Plight of Junior Doctors

I found this to be a compelling read this morning, and one hope that steps are taken to change it.

I REFER to the letter “Act fast so our doctors can do their job” (The Star,April 17) and wish to make a slight correction.

The Public Services Commission (PSC) conducts special interviews for new doctors, dentists and pharmacists three to four times monthly, and not twice weekly as stated by the writer.

Nevertheless, I agree that the interview process does not pose any delay in the recruitment exercise as the candidates can apply online and book their prefered interview appointments well in advance and the procedures is explicitly displayed on the PSC’s And, true enough, appointment letters are issued to the candidates on the same day after the interview.

The plight and frustrations of the housemen and doctors in the government service have been highlighted several times in the media and yet scant attention has been given to ease their sufferings. They are also paid a pittance in salaries and allowances.

Your news report entitled “RM6,000 a month for docs after two-year housemanship” by Izatun Shari (The Star, March 6, 2008) and comment “Good way to keep government docs and housemen happy” by V.K. Chin (The Star, March 18, 2008) were happy news, but sadly, it has not been put in place until today and remains a dream. Would the Health Ministry and Public Services Department care to clarify?

Housemen and doctors in the government service have been suffering in silence for years without proper and adequate remuneration and allowances. The conditions they work in, especially in remote locations, are pathetic and deplorable. They deserve better.

Often enough, at least two to three times per week, they are required to work on a 36-hour on-call schedule on each occasion, and they are required to get back to work again the next day after merely 12 to 16 hours’ rest.

Incredible and unbelievable work pattern that contravenes international labour standards/practices and our own Employment Act 1955 that stipulates that “no employees shall be required to work for more than eight hours per day and if overtime work is required, it shall not exceed four hours per day.”

Currently, all medical graduates must undergo the compulsory two-year housemanship and a further three years of mandatory government service before they are accorded full registration by the Malaysian Medical Council.

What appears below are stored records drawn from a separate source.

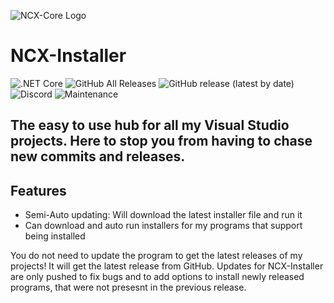 ![NCX-Core Logo](https://ninjacheetah-gaming.site/WindowsIconNCXInstaller.png)
# NCX-Installer
![.NET Core](https://github.com/NinjaCheetah/NCX-Installer/workflows/.NET%20Core/badge.svg?branch=master)
![GitHub All Releases](https://img.shields.io/github/downloads/NinjaCheetah/NCX-Installer/total?color=Aqua&label=Downloads)
![GitHub release (latest by date)](https://img.shields.io/github/v/release/NinjaCheetah/NCX-Installer?label=Latest%20Release)
![Discord](https://img.shields.io/discord/714479281312366592?label=Discord)
![Maintenance](https://img.shields.io/maintenance/yes/2020?label=Maintained)
## The easy to use hub for all my Visual Studio projects. Here to stop you from having to chase new commits and releases.
## Features
- Semi-Auto updating: Will download the latest installer file and run it
- Can download and auto run installers for my programs that support being installed

You do not need to update the program to get the latest releases of my projects! It will get the latest release from GitHub. Updates for NCX-Installer are only pushed to fix bugs and to add options to install newly released programs, that were not presesnt in the previous release.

Although on completion of four of the five-year compulsory service, the doctors are permitted to apply to do their masters/specialisations, it must be noted that they do not get any paid study leave nor fully paid sabbatical leave to pursue their masters, which is accorded to their counterparts in the government service. Instead, they are required to continue to go to work and be on long and protracted call duties.

It must also be understood that unlike other graduates who take three to four years to complete their undergraduate studies, medical studies take between five and a half years in Malaysia, the UK, India, Australia, etc, and six-and-a-half years in Indonesia, Russia, USA, etc to compelete.

The PSC and PSD have failed to acknowledge and recognise the difference between medical graduates and other graduates. And this is the very reason that the doctors are just lumped into the general 41 salary scale together with other graduates who are spared the mandatory five-year service and their undergraduate studies take a shorter period to complete.

It is high time that the Government established a Medical Services Commission to address the various issues, grouses and unhappiness of doctors.